[Sca-cooks] preventing apple oxidation
Susan Fox
selene at earthlink.net
Mon Dec 18 07:56:10 PST 2006
Kiri-sensei wrote:
> I don't know about all of them...I do happen to have a Coke product and a
> Pepsi product here at home, and they both use aspartame. and they do have
> phosphoric acid in them. However, Coke specifically makes a diet drink that
> uses Splenda...but, for whatever reason, I don't like the taste as much as I
> do the regular diet coke! I also have some soda made by Jones...and these
> contain sucralose, which I believe is Splenda.
>
Coke offers a Splenda-sweetened version of Diet Coke. I have a can of
it in front of me RIGHT NOW and the ingredients list reads:
Carbonated water, caramel color, natural flavors, phosphoric acid,
potassium benzoate (to protect taste), sucralose, acesulfame potassium,
caffeine, citric acid.
Other brands using Splenda include: Diet Hansen's, Diet Rite and
Boylan's. That last is a lesser-known but excellent maker of Root Beer,
Birch Beer and that sort of thing with cane sugar in the non-diet
versions. BevMo carries them in my part of the world [Caid].
>>
>> then Ranvaig wrote:
>>
>>> Please don't use nutrasweet at a feast without labeling. It would
>>> make me extremely ill, and I'm sure I'm not the only one.
>>>
I'm on that list. I thought I was getting honest arthritis, until I was
challenged to knock off the Diet Cokes for a week.
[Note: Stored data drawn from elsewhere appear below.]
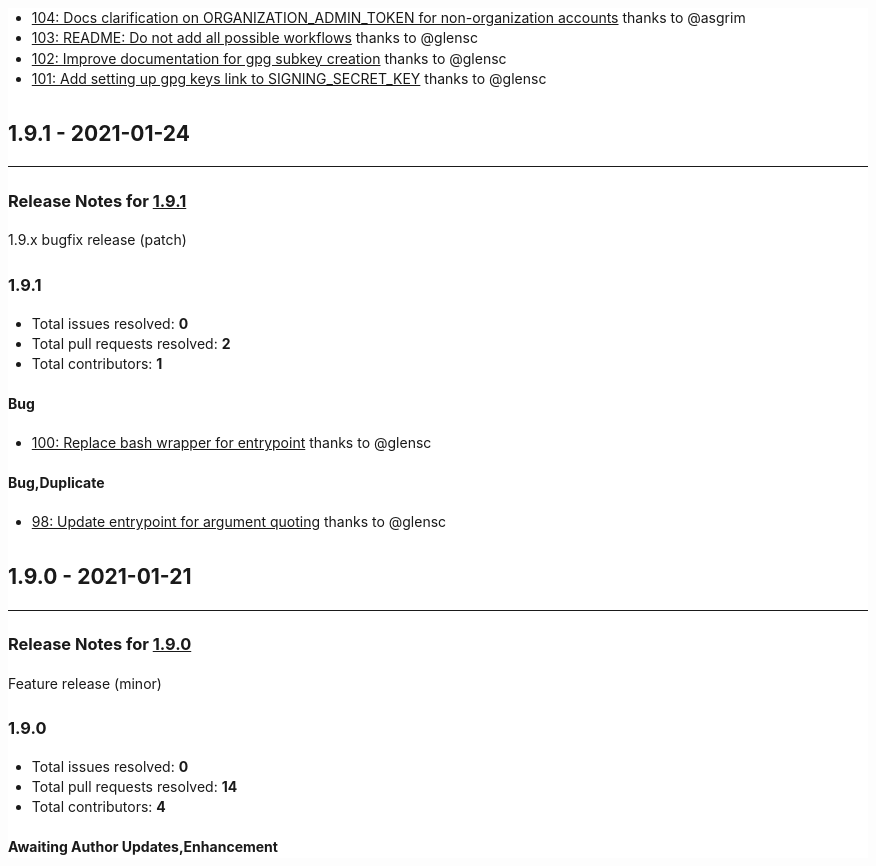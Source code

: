  - [104: Docs clarification on ORGANIZATION&#95;ADMIN&#95;TOKEN for non-organization accounts](https://github.com/laminas/automatic-releases/pull/104) thanks to @asgrim
 - [103: README: Do not add all possible workflows](https://github.com/laminas/automatic-releases/pull/103) thanks to @glensc
 - [102: Improve documentation for gpg subkey creation](https://github.com/laminas/automatic-releases/pull/102) thanks to @glensc
 - [101: Add setting up gpg keys link to SIGNING&#95;SECRET&#95;KEY](https://github.com/laminas/automatic-releases/pull/101) thanks to @glensc

## 1.9.1 - 2021-01-24


-----

### Release Notes for [1.9.1](https://github.com/laminas/automatic-releases/milestone/23)

1.9.x bugfix release (patch)

### 1.9.1

- Total issues resolved: **0**
- Total pull requests resolved: **2**
- Total contributors: **1**

#### Bug

 - [100: Replace bash wrapper for entrypoint](https://github.com/laminas/automatic-releases/pull/100) thanks to @glensc

#### Bug,Duplicate

 - [98: Update entrypoint for argument quoting](https://github.com/laminas/automatic-releases/pull/98) thanks to @glensc

## 1.9.0 - 2021-01-21


-----

### Release Notes for [1.9.0](https://github.com/laminas/automatic-releases/milestone/22)

Feature release (minor)

### 1.9.0

- Total issues resolved: **0**
- Total pull requests resolved: **14**
- Total contributors: **4**

#### Awaiting Author Updates,Enhancement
Whew, what a
difference! This is not one of the more widespread side effects but it
is on the list.
>>> Perhaps try carbonated mineral water with no sweetener. I'd presume
>>> it is the phosphoric acid that stops the apples from turning brown,
>>> not the lemon flavor.
>>>
It's worth a try. But if you are going to use this for a browning
preventative, why not use a flavor that would add something to your
apple dish? Lemon-lime might be nice after all but there's more out
there. Root beer might add an interesting /zetz/ to a spicy dish in the
holiday line, for instance. OK, I have sweet spices on my mind, I'm
still working through this year's Bucket O'Mincemeat [tm].